◆ HOW TO COMPLETE THIS TASK ◆
Please copy each line below that contains the string "Geospatial".

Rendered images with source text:
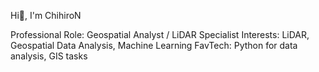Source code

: Hi👋, I'm ChihiroN

Professional Role: Geospatial Analyst / LiDAR Specialist
Interests: LiDAR, Geospatial Data Analysis, Machine Learning
FavTech: Python for data analysis, GIS tasks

◆ WRITTEN RESPONSE ◆
Professional Role: Geospatial Analyst / LiDAR Specialist
Interests: LiDAR, Geospatial Data Analysis, Machine Learning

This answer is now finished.